• Instructions for the task: Once the pictures are set aside, repeat all of the data below exactly.

• Records supplied:
--- START ---

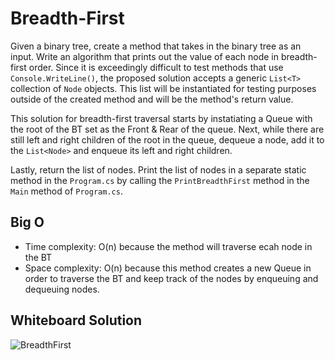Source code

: # Breadth-First

Given a binary tree, create a method that takes in the binary tree as an input. Write an algorithm that prints out the value of each node in breadth-first order. Since it is exceedingly difficult to test methods that use `Console.WriteLine()`, the proposed solution accepts a generic `List<T>` collection of `Node` objects. This list will be instantiated for testing purposes outside of the created method and will be the method's return value.

This solution for breadth-first traversal starts by instatiating a Queue with the root of the BT set as the Front & Rear of the queue. Next, while there are still left and right children of the root in the queue, dequeue a node, add it to the `List<Node>` and enqueue its left and right children.

Lastly, return the list of nodes. Print the list of nodes in a separate static method in the `Program.cs` by calling the `PrintBreadthFirst` method in the `Main` method of `Program.cs`.

## Big O

* Time complexity: O(n) because the method will traverse ecah node in the BT
* Space complexity: O(n) because this method creates a new Queue in order to traverse the BT and keep track of the nodes by enqueuing and dequeuing nodes.

## Whiteboard Solution

![BreadthFirst](https://github.com/rh24/Data-Structures-and-Algorithms/blob/breadth-first/assets/BreadthFirst.jpg)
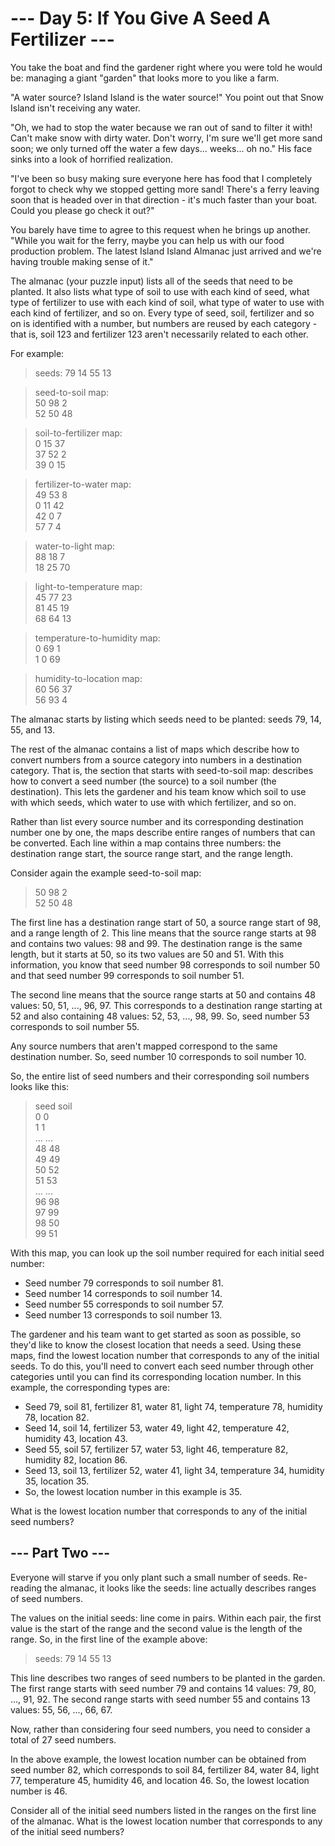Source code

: # --- Day 5: If You Give A Seed A Fertilizer ---

You take the boat and find the gardener right where you were told he would be: managing a giant "garden" that looks more to you like a farm.

"A water source? Island Island is the water source!" You point out that Snow Island isn't receiving any water.

"Oh, we had to stop the water because we ran out of sand to filter it with! Can't make snow with dirty water. Don't worry, I'm sure we'll get more sand soon; we only turned off the water a few days... weeks... oh no." His face sinks into a look of horrified realization.

"I've been so busy making sure everyone here has food that I completely forgot to check why we stopped getting more sand! There's a ferry leaving soon that is headed over in that direction - it's much faster than your boat. Could you please go check it out?"

You barely have time to agree to this request when he brings up another. "While you wait for the ferry, maybe you can help us with our food production problem. The latest Island Island Almanac just arrived and we're having trouble making sense of it."

The almanac (your puzzle input) lists all of the seeds that need to be planted. It also lists what type of soil to use with each kind of seed, what type of fertilizer to use with each kind of soil, what type of water to use with each kind of fertilizer, and so on. Every type of seed, soil, fertilizer and so on is identified with a number, but numbers are reused by each category - that is, soil 123 and fertilizer 123 aren't necessarily related to each other.

For example:

>   seeds: 79 14 55 13

>   seed-to-soil map:\
    50 98 2\
    52 50 48

>   soil-to-fertilizer map:\
    0 15 37\
    37 52 2\
    39 0 15

>   fertilizer-to-water map:\
    49 53 8\
    0 11 42\
    42 0 7\
    57 7 4

>   water-to-light map:\
    88 18 7\
    18 25 70

>   light-to-temperature map:\
    45 77 23\
    81 45 19\
    68 64 13

>   temperature-to-humidity map:\
    0 69 1\
    1 0 69

>   humidity-to-location map:\
    60 56 37\
    56 93 4

The almanac starts by listing which seeds need to be planted: seeds 79, 14, 55, and 13.

The rest of the almanac contains a list of maps which describe how to convert numbers from a source category into numbers in a destination category. That is, the section that starts with seed-to-soil map: describes how to convert a seed number (the source) to a soil number (the destination). This lets the gardener and his team know which soil to use with which seeds, which water to use with which fertilizer, and so on.

Rather than list every source number and its corresponding destination number one by one, the maps describe entire ranges of numbers that can be converted. Each line within a map contains three numbers: the destination range start, the source range start, and the range length.

Consider again the example seed-to-soil map:

>   50 98 2\
    52 50 48

The first line has a destination range start of 50, a source range start of 98, and a range length of 2. This line means that the source range starts at 98 and contains two values: 98 and 99. The destination range is the same length, but it starts at 50, so its two values are 50 and 51. With this information, you know that seed number 98 corresponds to soil number 50 and that seed number 99 corresponds to soil number 51.

The second line means that the source range starts at 50 and contains 48 values: 50, 51, ..., 96, 97. This corresponds to a destination range starting at 52 and also containing 48 values: 52, 53, ..., 98, 99. So, seed number 53 corresponds to soil number 55.

Any source numbers that aren't mapped correspond to the same destination number. So, seed number 10 corresponds to soil number 10.

So, the entire list of seed numbers and their corresponding soil numbers looks like this:

>   seed  soil\
    0     0\
    1     1\
    ...   ...\
    48    48\
    49    49\
    50    52\
    51    53\
    ...   ...\
    96    98\
    97    99\
    98    50\
    99    51

With this map, you can look up the soil number required for each initial seed number:

* Seed number 79 corresponds to soil number 81.
* Seed number 14 corresponds to soil number 14.
* Seed number 55 corresponds to soil number 57.
* Seed number 13 corresponds to soil number 13.

The gardener and his team want to get started as soon as possible, so they'd like to know the closest location that needs a seed. Using these maps, find the lowest location number that corresponds to any of the initial seeds. To do this, you'll need to convert each seed number through other categories until you can find its corresponding location number. In this example, the corresponding types are:

* Seed 79, soil 81, fertilizer 81, water 81, light 74, temperature 78, humidity 78, location 82.
* Seed 14, soil 14, fertilizer 53, water 49, light 42, temperature 42, humidity 43, location 43.
* Seed 55, soil 57, fertilizer 57, water 53, light 46, temperature 82, humidity 82, location 86.
* Seed 13, soil 13, fertilizer 52, water 41, light 34, temperature 34, humidity 35, location 35.
* So, the lowest location number in this example is 35.

What is the lowest location number that corresponds to any of the initial seed numbers?

## --- Part Two ---

Everyone will starve if you only plant such a small number of seeds. Re-reading the almanac, it looks like the seeds: line actually describes ranges of seed numbers.

The values on the initial seeds: line come in pairs. Within each pair, the first value is the start of the range and the second value is the length of the range. So, in the first line of the example above:

>   seeds: 79 14 55 13

This line describes two ranges of seed numbers to be planted in the garden. The first range starts with seed number 79 and contains 14 values: 79, 80, ..., 91, 92. The second range starts with seed number 55 and contains 13 values: 55, 56, ..., 66, 67.

Now, rather than considering four seed numbers, you need to consider a total of 27 seed numbers.

In the above example, the lowest location number can be obtained from seed number 82, which corresponds to soil 84, fertilizer 84, water 84, light 77, temperature 45, humidity 46, and location 46. So, the lowest location number is 46.

Consider all of the initial seed numbers listed in the ranges on the first line of the almanac. What is the lowest location number that corresponds to any of the initial seed numbers?
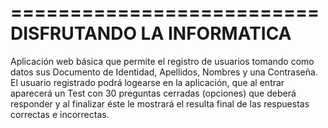 ==========================
DISFRUTANDO LA INFORMATICA
==========================

Aplicación web básica que permite el registro de usuarios tomando como datos sus Documento de Identidad, Apellidos, Nombres y una Contraseña. El usuario registrado podrá logearse en la aplicación, que al entrar aparecerá un Test con 30 preguntas cerradas (opciones) que deberá responder y al finalizar éste le mostrará el resulta final de las respuestas correctas e incorrectas.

--- END ---

• Answer below:
Source code

: # Breadth-First

Given a binary tree, create a method that takes in the binary tree as an input. Write an algorithm that prints out the value of each node in breadth-first order. Since it is exceedingly difficult to test methods that use `Console.WriteLine()`, the proposed solution accepts a generic `List<T>` collection of `Node` objects. This list will be instantiated for testing purposes outside of the created method and will be the method's return value.

This solution for breadth-first traversal starts by instatiating a Queue with the root of the BT set as the Front & Rear of the queue. Next, while there are still left and right children of the root in the queue, dequeue a node, add it to the `List<Node>` and enqueue its left and right children.

Lastly, return the list of nodes. Print the list of nodes in a separate static method in the `Program.cs` by calling the `PrintBreadthFirst` method in the `Main` method of `Program.cs`.

## Big O

* Time complexity: O(n) because the method will traverse ecah node in the BT
* Space complexity: O(n) because this method creates a new Queue in order to traverse the BT and keep track of the nodes by enqueuing and dequeuing nodes.

## Whiteboard Solution

![BreadthFirst](https://github.com/rh24/Data-Structures-and-Algorithms/blob/breadth-first/assets/BreadthFirst.jpg)
Source code

: # --- Day 5: If You Give A Seed A Fertilizer ---

You take the boat and find the gardener right where you were told he would be: managing a giant "garden" that looks more to you like a farm.

"A water source? Island Island is the water source!" You point out that Snow Island isn't receiving any water.

"Oh, we had to stop the water because we ran out of sand to filter it with! Can't make snow with dirty water. Don't worry, I'm sure we'll get more sand soon; we only turned off the water a few days... weeks... oh no." His face sinks into a look of horrified realization.

"I've been so busy making sure everyone here has food that I completely forgot to check why we stopped getting more sand! There's a ferry leaving soon that is headed over in that direction - it's much faster than your boat. Could you please go check it out?"

You barely have time to agree to this request when he brings up another. "While you wait for the ferry, maybe you can help us with our food production problem. The latest Island Island Almanac just arrived and we're having trouble making sense of it."

The almanac (your puzzle input) lists all of the seeds that need to be planted. It also lists what type of soil to use with each kind of seed, what type of fertilizer to use with each kind of soil, what type of water to use with each kind of fertilizer, and so on. Every type of seed, soil, fertilizer and so on is identified with a number, but numbers are reused by each category - that is, soil 123 and fertilizer 123 aren't necessarily related to each other.

For example:

>   seeds: 79 14 55 13

>   seed-to-soil map:\
    50 98 2\
    52 50 48

>   soil-to-fertilizer map:\
    0 15 37\
    37 52 2\
    39 0 15

>   fertilizer-to-water map:\
    49 53 8\
    0 11 42\
    42 0 7\
    57 7 4

>   water-to-light map:\
    88 18 7\
    18 25 70

>   light-to-temperature map:\
    45 77 23\
    81 45 19\
    68 64 13

>   temperature-to-humidity map:\
    0 69 1\
    1 0 69

>   humidity-to-location map:\
    60 56 37\
    56 93 4

The almanac starts by listing which seeds need to be planted: seeds 79, 14, 55, and 13.

The rest of the almanac contains a list of maps which describe how to convert numbers from a source category into numbers in a destination category. That is, the section that starts with seed-to-soil map: describes how to convert a seed number (the source) to a soil number (the destination). This lets the gardener and his team know which soil to use with which seeds, which water to use with which fertilizer, and so on.

Rather than list every source number and its corresponding destination number one by one, the maps describe entire ranges of numbers that can be converted. Each line within a map contains three numbers: the destination range start, the source range start, and the range length.

Consider again the example seed-to-soil map:

>   50 98 2\
    52 50 48

The first line has a destination range start of 50, a source range start of 98, and a range length of 2. This line means that the source range starts at 98 and contains two values: 98 and 99. The destination range is the same length, but it starts at 50, so its two values are 50 and 51. With this information, you know that seed number 98 corresponds to soil number 50 and that seed number 99 corresponds to soil number 51.

The second line means that the source range starts at 50 and contains 48 values: 50, 51, ..., 96, 97. This corresponds to a destination range starting at 52 and also containing 48 values: 52, 53, ..., 98, 99. So, seed number 53 corresponds to soil number 55.

Any source numbers that aren't mapped correspond to the same destination number. So, seed number 10 corresponds to soil number 10.

So, the entire list of seed numbers and their corresponding soil numbers looks like this:

>   seed  soil\
    0     0\
    1     1\
    ...   ...\
    48    48\
    49    49\
    50    52\
    51    53\
    ...   ...\
    96    98\
    97    99\
    98    50\
    99    51

With this map, you can look up the soil number required for each initial seed number:

* Seed number 79 corresponds to soil number 81.
* Seed number 14 corresponds to soil number 14.
* Seed number 55 corresponds to soil number 57.
* Seed number 13 corresponds to soil number 13.

The gardener and his team want to get started as soon as possible, so they'd like to know the closest location that needs a seed. Using these maps, find the lowest location number that corresponds to any of the initial seeds. To do this, you'll need to convert each seed number through other categories until you can find its corresponding location number. In this example, the corresponding types are:

* Seed 79, soil 81, fertilizer 81, water 81, light 74, temperature 78, humidity 78, location 82.
* Seed 14, soil 14, fertilizer 53, water 49, light 42, temperature 42, humidity 43, location 43.
* Seed 55, soil 57, fertilizer 57, water 53, light 46, temperature 82, humidity 82, location 86.
* Seed 13, soil 13, fertilizer 52, water 41, light 34, temperature 34, humidity 35, location 35.
* So, the lowest location number in this example is 35.

What is the lowest location number that corresponds to any of the initial seed numbers?

## --- Part Two ---

Everyone will starve if you only plant such a small number of seeds. Re-reading the almanac, it looks like the seeds: line actually describes ranges of seed numbers.

The values on the initial seeds: line come in pairs. Within each pair, the first value is the start of the range and the second value is the length of the range. So, in the first line of the example above:

>   seeds: 79 14 55 13

This line describes two ranges of seed numbers to be planted in the garden. The first range starts with seed number 79 and contains 14 values: 79, 80, ..., 91, 92. The second range starts with seed number 55 and contains 13 values: 55, 56, ..., 66, 67.

Now, rather than considering four seed numbers, you need to consider a total of 27 seed numbers.

In the above example, the lowest location number can be obtained from seed number 82, which corresponds to soil 84, fertilizer 84, water 84, light 77, temperature 45, humidity 46, and location 46. So, the lowest location number is 46.

Consider all of the initial seed numbers listed in the ranges on the first line of the almanac. What is the lowest location number that corresponds to any of the initial seed numbers?
 ==========================
DISFRUTANDO LA INFORMATICA
==========================

Aplicación web básica que permite el registro de usuarios tomando como datos sus Documento de Identidad, Apellidos, Nombres y una Contraseña. El usuario registrado podrá logearse en la aplicación, que al entrar aparecerá un Test con 30 preguntas cerradas (opciones) que deberá responder y al finalizar éste le mostrará el resulta final de las respuestas correctas e incorrectas.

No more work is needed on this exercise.